**YOUR INSTRUCTIONS:**
Pull every line with the word "label" out of the entries below.

***** EXTRACTED DATA

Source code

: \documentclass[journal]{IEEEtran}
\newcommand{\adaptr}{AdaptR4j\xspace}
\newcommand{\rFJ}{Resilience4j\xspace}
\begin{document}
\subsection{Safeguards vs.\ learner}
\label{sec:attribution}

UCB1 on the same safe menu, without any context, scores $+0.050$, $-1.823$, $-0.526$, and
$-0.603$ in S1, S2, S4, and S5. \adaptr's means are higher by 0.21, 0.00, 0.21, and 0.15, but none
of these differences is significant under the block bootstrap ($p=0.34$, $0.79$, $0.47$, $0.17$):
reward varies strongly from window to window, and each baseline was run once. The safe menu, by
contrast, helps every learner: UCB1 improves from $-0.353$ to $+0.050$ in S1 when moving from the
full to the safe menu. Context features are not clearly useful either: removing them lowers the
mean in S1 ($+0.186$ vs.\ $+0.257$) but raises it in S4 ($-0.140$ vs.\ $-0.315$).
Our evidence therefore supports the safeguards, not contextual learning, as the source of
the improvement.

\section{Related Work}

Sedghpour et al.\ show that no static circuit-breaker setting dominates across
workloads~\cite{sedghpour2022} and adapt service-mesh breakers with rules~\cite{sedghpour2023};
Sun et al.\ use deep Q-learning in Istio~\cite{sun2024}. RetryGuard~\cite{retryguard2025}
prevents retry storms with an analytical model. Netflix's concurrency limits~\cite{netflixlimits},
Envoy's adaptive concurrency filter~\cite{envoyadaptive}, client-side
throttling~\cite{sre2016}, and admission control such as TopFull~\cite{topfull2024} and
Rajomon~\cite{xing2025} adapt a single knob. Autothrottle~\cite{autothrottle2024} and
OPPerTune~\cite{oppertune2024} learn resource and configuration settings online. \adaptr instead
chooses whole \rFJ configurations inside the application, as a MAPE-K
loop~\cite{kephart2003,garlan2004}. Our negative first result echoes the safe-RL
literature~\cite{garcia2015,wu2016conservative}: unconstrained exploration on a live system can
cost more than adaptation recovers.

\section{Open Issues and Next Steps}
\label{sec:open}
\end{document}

**********

**RESPONSE AREA:**
\label{sec:attribution}
\label{sec:open}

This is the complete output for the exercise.